## Simple GitHub Recommender System
In this notebook we will try to find new repos by looking at the stars from the original repo.
At first we will list users who starred the repo and the look at their starred repos. For simplicity we will print the most common repos.

Lets get started by importing our modules.

In [108]:
import json
import urllib.request, urllib.error, urllib.parse
import datetime
import time
import pandas as pd
import random

#### 1. Enter Token
Get your token from <a href='https://github.com/settings/tokens'>the github settings</a>

In [132]:
access_token = "xxx"

#### 2. Fetch users who starred the repo of choice
The API call goes through the pages of stargazers. It saves their name in a list. At the end the total list of Stargazers is returned.
The parameters are repo and limit. The repo will be the source repo which will be matched and the limit is the page limit.

In [91]:
#Source: fetching stargazers forked by https://github.com/minimaxir/get-profile-data-of-repo-stargazers

def get_stargazers(repo, limit = 4):
    page_number = 0
    stars_remaining = True
    list_stars = []
    print("Gathering Stargazers for %s..." % repo)
    while stars_remaining and page_number < limit:
        query_url = "https://api.github.com/repos/%s/stargazers?page=%s&access_token=%s" % (repo, page_number, access_token)

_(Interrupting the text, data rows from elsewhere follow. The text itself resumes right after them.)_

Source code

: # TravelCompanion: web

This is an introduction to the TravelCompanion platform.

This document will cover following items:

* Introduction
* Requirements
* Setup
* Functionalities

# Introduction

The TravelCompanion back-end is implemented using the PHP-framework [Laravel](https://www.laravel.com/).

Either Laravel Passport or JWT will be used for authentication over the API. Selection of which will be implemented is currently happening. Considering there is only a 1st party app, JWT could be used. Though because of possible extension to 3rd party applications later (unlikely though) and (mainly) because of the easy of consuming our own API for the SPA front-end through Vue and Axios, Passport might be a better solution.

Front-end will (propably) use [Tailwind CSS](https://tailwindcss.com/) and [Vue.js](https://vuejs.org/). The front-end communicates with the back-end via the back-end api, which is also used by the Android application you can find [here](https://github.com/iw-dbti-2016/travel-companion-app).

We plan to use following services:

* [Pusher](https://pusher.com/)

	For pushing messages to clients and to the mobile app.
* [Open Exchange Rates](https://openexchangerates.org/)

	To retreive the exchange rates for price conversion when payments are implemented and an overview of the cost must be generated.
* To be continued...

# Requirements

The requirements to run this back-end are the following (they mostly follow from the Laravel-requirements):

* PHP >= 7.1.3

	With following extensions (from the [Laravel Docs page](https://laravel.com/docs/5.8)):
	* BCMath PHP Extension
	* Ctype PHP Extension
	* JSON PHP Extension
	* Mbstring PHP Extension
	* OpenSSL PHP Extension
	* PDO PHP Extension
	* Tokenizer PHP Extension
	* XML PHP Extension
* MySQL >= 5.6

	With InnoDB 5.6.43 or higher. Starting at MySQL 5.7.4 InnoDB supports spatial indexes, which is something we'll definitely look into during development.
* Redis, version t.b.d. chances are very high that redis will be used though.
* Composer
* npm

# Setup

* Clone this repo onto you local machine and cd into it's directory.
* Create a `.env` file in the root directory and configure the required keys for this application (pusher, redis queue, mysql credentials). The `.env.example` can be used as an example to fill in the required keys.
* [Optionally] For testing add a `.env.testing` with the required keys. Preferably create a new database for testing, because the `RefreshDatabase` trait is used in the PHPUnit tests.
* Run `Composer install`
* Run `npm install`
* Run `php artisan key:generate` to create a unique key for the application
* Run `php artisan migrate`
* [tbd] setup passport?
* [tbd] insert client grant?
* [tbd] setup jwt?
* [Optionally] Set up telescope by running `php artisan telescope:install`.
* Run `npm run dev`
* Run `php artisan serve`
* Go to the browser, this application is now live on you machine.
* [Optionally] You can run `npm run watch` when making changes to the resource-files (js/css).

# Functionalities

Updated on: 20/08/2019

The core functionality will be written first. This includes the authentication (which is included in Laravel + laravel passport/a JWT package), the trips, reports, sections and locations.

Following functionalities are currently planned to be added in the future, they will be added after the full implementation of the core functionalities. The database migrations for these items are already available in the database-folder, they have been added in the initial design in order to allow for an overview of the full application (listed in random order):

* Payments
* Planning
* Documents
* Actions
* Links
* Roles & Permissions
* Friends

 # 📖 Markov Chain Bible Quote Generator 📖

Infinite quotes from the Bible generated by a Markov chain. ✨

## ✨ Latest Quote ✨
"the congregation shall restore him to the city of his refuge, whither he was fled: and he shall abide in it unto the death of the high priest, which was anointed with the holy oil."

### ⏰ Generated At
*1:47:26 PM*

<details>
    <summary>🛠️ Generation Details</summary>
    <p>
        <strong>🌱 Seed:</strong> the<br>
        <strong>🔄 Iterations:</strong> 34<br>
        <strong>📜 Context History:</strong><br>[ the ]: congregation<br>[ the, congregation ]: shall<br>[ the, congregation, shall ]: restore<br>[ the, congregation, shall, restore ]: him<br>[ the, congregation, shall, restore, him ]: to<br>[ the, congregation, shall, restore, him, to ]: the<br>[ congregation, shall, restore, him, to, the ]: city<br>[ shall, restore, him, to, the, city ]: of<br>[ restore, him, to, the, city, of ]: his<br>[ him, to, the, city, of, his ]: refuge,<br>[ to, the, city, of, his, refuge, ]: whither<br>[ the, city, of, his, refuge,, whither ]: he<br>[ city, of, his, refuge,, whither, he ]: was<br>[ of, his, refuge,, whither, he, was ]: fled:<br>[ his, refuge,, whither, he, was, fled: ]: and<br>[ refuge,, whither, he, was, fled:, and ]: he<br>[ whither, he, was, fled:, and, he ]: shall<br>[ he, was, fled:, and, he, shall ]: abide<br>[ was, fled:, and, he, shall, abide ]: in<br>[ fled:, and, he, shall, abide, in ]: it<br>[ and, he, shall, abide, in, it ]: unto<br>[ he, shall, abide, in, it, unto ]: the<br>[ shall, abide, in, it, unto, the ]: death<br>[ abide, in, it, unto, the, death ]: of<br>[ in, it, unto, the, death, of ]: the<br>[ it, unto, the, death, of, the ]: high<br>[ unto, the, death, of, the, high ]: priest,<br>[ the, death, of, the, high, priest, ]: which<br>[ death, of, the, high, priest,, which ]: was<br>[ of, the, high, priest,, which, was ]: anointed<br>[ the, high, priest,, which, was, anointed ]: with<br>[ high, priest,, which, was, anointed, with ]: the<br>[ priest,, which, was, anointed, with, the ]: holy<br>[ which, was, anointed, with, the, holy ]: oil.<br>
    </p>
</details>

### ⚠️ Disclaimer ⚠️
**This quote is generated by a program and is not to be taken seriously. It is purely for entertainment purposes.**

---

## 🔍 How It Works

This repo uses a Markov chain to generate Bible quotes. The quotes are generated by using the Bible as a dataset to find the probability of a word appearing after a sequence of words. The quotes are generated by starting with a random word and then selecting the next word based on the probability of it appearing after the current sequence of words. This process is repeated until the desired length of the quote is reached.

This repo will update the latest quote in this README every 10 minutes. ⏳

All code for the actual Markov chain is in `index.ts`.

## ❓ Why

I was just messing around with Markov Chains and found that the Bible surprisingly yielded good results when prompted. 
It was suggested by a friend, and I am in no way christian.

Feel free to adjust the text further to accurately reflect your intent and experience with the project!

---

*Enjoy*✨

        req = urllib.request.Request(query_url)
        req.add_header('Accept', 'application/vnd.github.v3.star+json')
        response = urllib.request.urlopen(req)
        data = json.loads(response.read())

        for user in data:
            username = user['user']['login']
            list_stars.append(username)
            
        if len(data) < 25:
            stars_remaining = False

        page_number += 1

    print(("Done Gathering Stargazers for %s!" % repo))    

    list_stars = list(set(list_stars)) # remove dupes
    
    return list_stars

#### 3. Fetch repos the users starred
Same procedure but this time it create a new list of usernames and what they liked. Also we will shuffle our user sample.

In [116]:
def get_their_stars(lst,limit=50,rnd=True):
    print("Looking on %s for starred repos on their GitHub Profiles..." % str(len(lst)))
    allstars = []
    random.shuffle(lst)
    for username in lst[:limit]:
        try:
            query_url = "https://api.github.com/users/%s/starred?access_token=%s" % (username, access_token)

            req = urllib.request.Request(query_url)
            response = urllib.request.urlopen(req)
            data = json.loads(response.read())
            datalist = []
            for dat in data:
                allstars.append([username, dat['full_name']])
            time.sleep(1) # stay within API rate limit of 5000 requests / hour + buffer
        except Exception as e:
            time.sleep(1)
            print(e)
    return allstars

#### 4. Convert to a DataFrame and display most named repos
As said a super simple recommender. No blackbox or voodoo magic :)

In [129]:
def get_df(lst, num):
    df = pd.DataFrame(lst,columns=['user','repo'])
    d0 =  pd.DataFrame(df['repo'].value_counts().head(num),columns=['repo'])[1:]
    d0.columns = ['count']
    d0['repourl'] = 'https://github.com/' + d0.index.astype(str)
    return d0

#### 5. Run the script
Lets run it with a limit of 50 users :)
In my test it took 50 seconds (1 second for a user). It's very slow to make sure not hit the API rate limit.

In [118]:
stargazers = get_stargazers('facebook/prophet')
total_stars = get_their_stars(stargazers,40)
get_df(total_stars, 10)

Gathering Stargazers for facebook/prophet...
Done Gathering Stargazers for facebook/prophet!
Looking on 60 for starred repos on their GitHub Profiles...


Unnamed: 0,repo
facebook/prophet,12
dnouri/skorch,5
aksnzhy/xlearn,4
lmcinnes/umap,4
uber/pyro,4
ricequant/rqalpha,3
apple/turicreate,3
Cadene/pretrained-models.pytorch,3
quantopian/zipline,3
Microsoft/DMTK,3


Unnamed: 0,count,repourl
dnouri/skorch,5,https://github.com/dnouri/skorch
aksnzhy/xlearn,4,https://github.com/aksnzhy/xlearn
lmcinnes/umap,4,https://github.com/lmcinnes/umap
uber/pyro,4,https://github.com/uber/pyro
ricequant/rqalpha,3,https://github.com/ricequant/rqalpha
apple/turicreate,3,https://github.com/apple/turicreate
Cadene/pretrained-models.pytorch,3,https://github.com/Cadene/pretrained-models.py...
quantopian/zipline,3,https://github.com/quantopian/zipline
Microsoft/DMTK,3,https://github.com/Microsoft/DMTK


# 🎉🎉🎉🎉